2nd April, 2002. 9:50 pm. Eddie's Mohawk

As I sit here listening to these early demos...recorded just seven days after Eddie met the other guys in the band, my thoughts drift towards Ed's stance on recent events...notably his new mohawk and declaration that he won't change it until 'we have stopped killing people in foreign lands'. 

My thoughts here tie into my last post about being "brainwashed". It's hard for me, as diehard fan, to reconcilate the band's (or at least Ed's) views on current events. I, as soldier, strongly believe that what our military is currently doing is right. Our actions in Afghanistan, the National Guard members that have guarded our airports, the fight jet patrols of our nation's air space...and the death of people in foreign lands. I spelled it all out in my last entry, why I feel we are doing what we must. It's hard for me to continue to embrace Pearl Jam as a prt of my life because of this difference in opinion...yet I still do. My zeal over the new material is not as great as it has been in the past, due to the highly anti-war overtones...yet I still love the music. I may not agree with some of it, but that doesn't mean I can't enjoy listening to it. We are all entitled to our own opinions. I don't think that I am wrong. While I feel that Ed is wrong, that doesn't mean I shall cast him, the band, and the music I grew up with, aside. I will still buy the album and I even enjoy the new songs I've heard thus far, despite their slant. I don't analyze every song I listen to so it's not going to be too difficult.

ramble ramble ramble. I've been thinking about this for a while now. I hadn't written anything about it until now because I couldn't really explain it very elegently or what not. Seems the waiting didn't gain me anything. Bleh.

Easter Sunday I woke up at about 0500. Taking the opportunity I rolled out of bed and went to see the sunrise from a nice hilltop in Ishikawa. Beautiful view and it was just incredible to hear the birds singing their morning songs. I plan on going back this weekend and making a recording of it with my new recording rig. I figure, Schoeps *were* designed with such applications in mind so I may as well endulge myself.

So my travel arrangements suck bullocks. I've got really long flights and really nasty arrival times. Lucky me. Iam trying very hard to think of the vacation time I'm getting and putting the flights and the week long (probably *yawn*) seminar out of my mind. 

Current music: Pearl Jam, Early Demos. 



Comments:

 
taliana 
2002-04-04 09:33 
When we first started fighting, I was all for it. We were attacked, and I felt that we needed to fight back or they would continue with their terrorist attacks. 

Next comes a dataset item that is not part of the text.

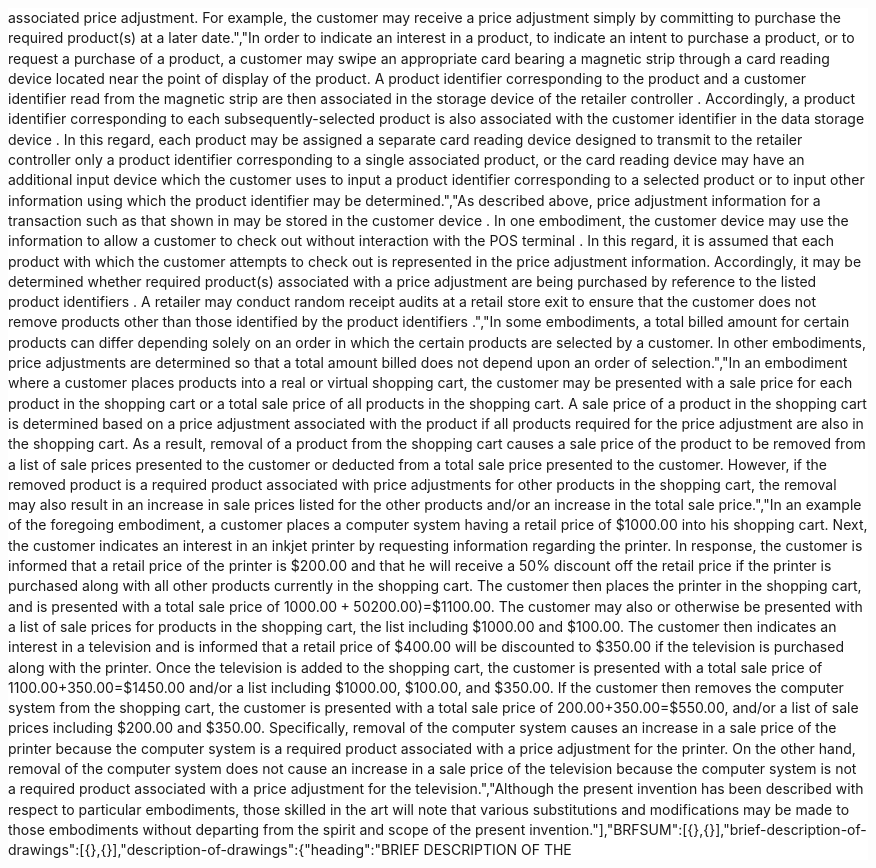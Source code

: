 associated price adjustment. For example, the customer may receive a price adjustment simply by committing to purchase the required product(s)  at a later date.","In order to indicate an interest in a product, to indicate an intent to purchase a product, or to request a purchase of a product, a customer may swipe an appropriate card bearing a magnetic strip through a card reading device located near the point of display of the product. A product identifier corresponding to the product and a customer identifier read from the magnetic strip are then associated in the storage device  of the retailer controller . Accordingly, a product identifier corresponding to each subsequently-selected product is also associated with the customer identifier in the data storage device . In this regard, each product may be assigned a separate card reading device designed to transmit to the retailer controller  only a product identifier corresponding to a single associated product, or the card reading device may have an additional input device which the customer uses to input a product identifier corresponding to a selected product or to input other information using which the product identifier may be determined.","As described above, price adjustment information for a transaction such as that shown in  may be stored in the customer device . In one embodiment, the customer device  may use the information to allow a customer to check out without interaction with the POS terminal . In this regard, it is assumed that each product with which the customer attempts to check out is represented in the price adjustment information. Accordingly, it may be determined whether required product(s)  associated with a price adjustment  are being purchased by reference to the listed product identifiers . A retailer may conduct random receipt audits at a retail store exit to ensure that the customer does not remove products other than those identified by the product identifiers .","In some embodiments, a total billed amount for certain products can differ depending solely on an order in which the certain products are selected by a customer. In other embodiments, price adjustments are determined so that a total amount billed does not depend upon an order of selection.","In an embodiment where a customer places products into a real or virtual shopping cart, the customer may be presented with a sale price for each product in the shopping cart or a total sale price of all products in the shopping cart. A sale price of a product in the shopping cart is determined based on a price adjustment associated with the product if all products required for the price adjustment are also in the shopping cart. As a result, removal of a product from the shopping cart causes a sale price of the product to be removed from a list of sale prices presented to the customer or deducted from a total sale price presented to the customer. However, if the removed product is a required product associated with price adjustments for other products in the shopping cart, the removal may also result in an increase in sale prices listed for the other products and\/or an increase in the total sale price.","In an example of the foregoing embodiment, a customer places a computer system having a retail price of $1000.00 into his shopping cart. Next, the customer indicates an interest in an inkjet printer by requesting information regarding the printer. In response, the customer is informed that a retail price of the printer is $200.00 and that he will receive a 50% discount off the retail price if the printer is purchased along with all other products currently in the shopping cart. The customer then places the printer in the shopping cart, and is presented with a total sale price of $1000.00+50%($200.00)=$1100.00. The customer may also or otherwise be presented with a list of sale prices for products in the shopping cart, the list including $1000.00 and $100.00. The customer then indicates an interest in a television and is informed that a retail price of $400.00 will be discounted to $350.00 if the television is purchased along with the printer. Once the television is added to the shopping cart, the customer is presented with a total sale price of $1100.00+$350.00=$1450.00 and\/or a list including $1000.00, $100.00, and $350.00. If the customer then removes the computer system from the shopping cart, the customer is presented with a total sale price of $200.00+$350.00=$550.00, and\/or a list of sale prices including $200.00 and $350.00. Specifically, removal of the computer system causes an increase in a sale price of the printer because the computer system is a required product associated with a price adjustment for the printer. On the other hand, removal of the computer system does not cause an increase in a sale price of the television because the computer system is not a required product associated with a price adjustment for the television.","Although the present invention has been described with respect to particular embodiments, those skilled in the art will note that various substitutions and modifications may be made to those embodiments without departing from the spirit and scope of the present invention."],"BRFSUM":[{},{}],"brief-description-of-drawings":[{},{}],"description-of-drawings":{"heading":"BRIEF DESCRIPTION OF THE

But now that my anger has subsided a bit, I've begun to stop and think about things. When is this going to be over? What is our goal? Our objective? Is it as vast as ridding the world of terrorism? If so, I think we'll be fighting for a lifetime, and what a bleak picture that would be. These people already hate us, and by fighting them, we're only feeding that hatred. Which in effect, will create more terrorists. They obviously feel we have wronged them, and I think on some level, I can understand that. Some of our foreign policies have been backward and contradictory, so I can understand that anger. I keep thinking of this report I saw on one of those news magazine shows where they had interviewed these children several years ago, and at that time, they thought terrorism was horrible. They didn't feel it was the right way to solve their problems. And now several years later, they've completely changed their minds. And now, they would be honored to be a suicide bomber. 

This isn't to say that I'm against the fighting. I just wish we'd have some idea on when we're done. Looking back in history, I see a pretty defined goal for other wars, and maybe that is because I have the advantage of looking back. Perhaps they didn't see the end. Perhaps it was as big as "fighting evil." But I'm having a difficult time grasping the hugeness. And can't help wondering if this is a situation we can win. Not because we'll be overpowered, but because there will be no end.

I don't know. This is something I've been struggling with a lot lately. I don't have any answers. Just lots of questions that probably don't have any answers. I'm just glad I'm not the one who has to make the decisions.